EXERCISE REQUIREMENTS: Transcribe verbatim every line from the line containing "<ipython-input-24-b0db10be8989>:17: UserWarning: Matplotlib" to the end of the entries, including both endpoints. Output nothing beyond those lines.

Saved entries:
- - -

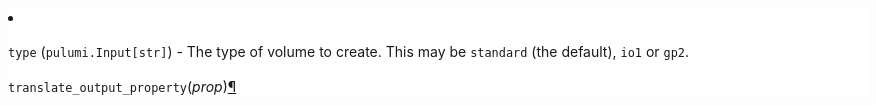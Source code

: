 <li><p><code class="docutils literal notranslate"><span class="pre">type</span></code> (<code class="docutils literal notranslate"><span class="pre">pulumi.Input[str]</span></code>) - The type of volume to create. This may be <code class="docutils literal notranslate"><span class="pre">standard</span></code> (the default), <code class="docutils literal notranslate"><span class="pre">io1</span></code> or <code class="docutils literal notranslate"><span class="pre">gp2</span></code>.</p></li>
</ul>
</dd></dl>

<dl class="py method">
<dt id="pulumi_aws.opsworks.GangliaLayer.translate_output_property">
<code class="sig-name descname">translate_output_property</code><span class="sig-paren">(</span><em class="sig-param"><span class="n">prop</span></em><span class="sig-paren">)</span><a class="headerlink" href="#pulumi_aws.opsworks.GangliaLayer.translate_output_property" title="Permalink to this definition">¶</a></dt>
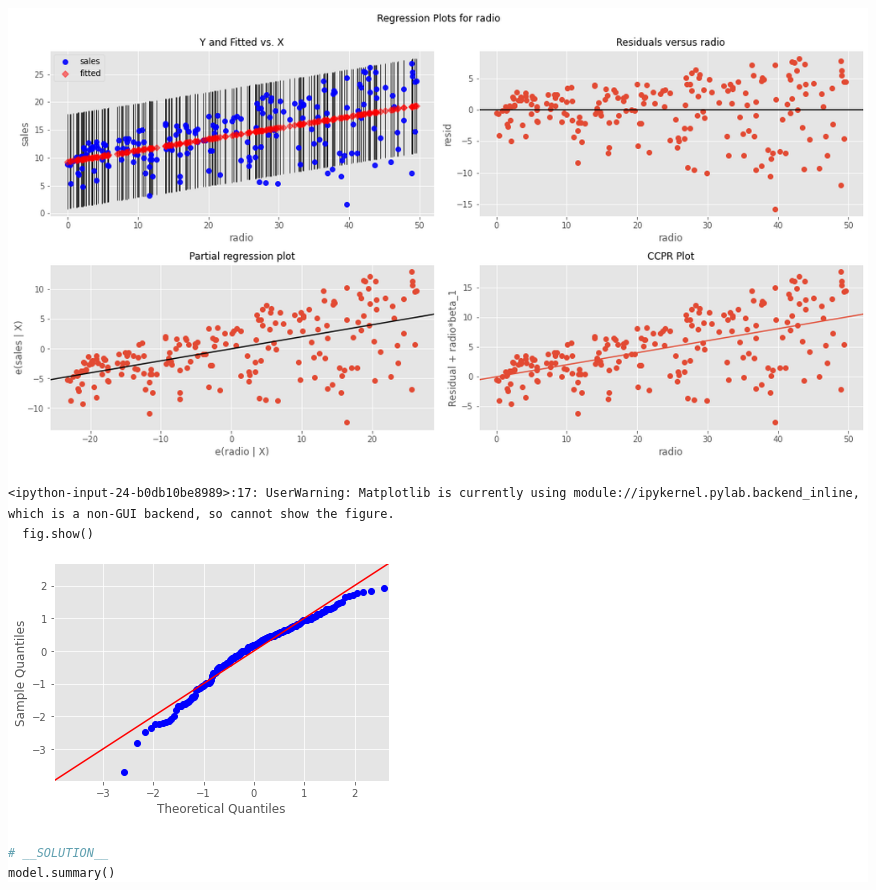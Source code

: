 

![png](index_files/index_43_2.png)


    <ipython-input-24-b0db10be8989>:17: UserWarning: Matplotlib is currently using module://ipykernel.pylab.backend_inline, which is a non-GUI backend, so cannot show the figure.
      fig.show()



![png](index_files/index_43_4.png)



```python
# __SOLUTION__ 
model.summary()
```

- - -

ANSWER TO THIS PROBLEM:
    <ipython-input-24-b0db10be8989>:17: UserWarning: Matplotlib is currently using module://ipykernel.pylab.backend_inline, which is a non-GUI backend, so cannot show the figure.
      fig.show()



![png](index_files/index_43_4.png)



```python
# __SOLUTION__ 
model.summary()
```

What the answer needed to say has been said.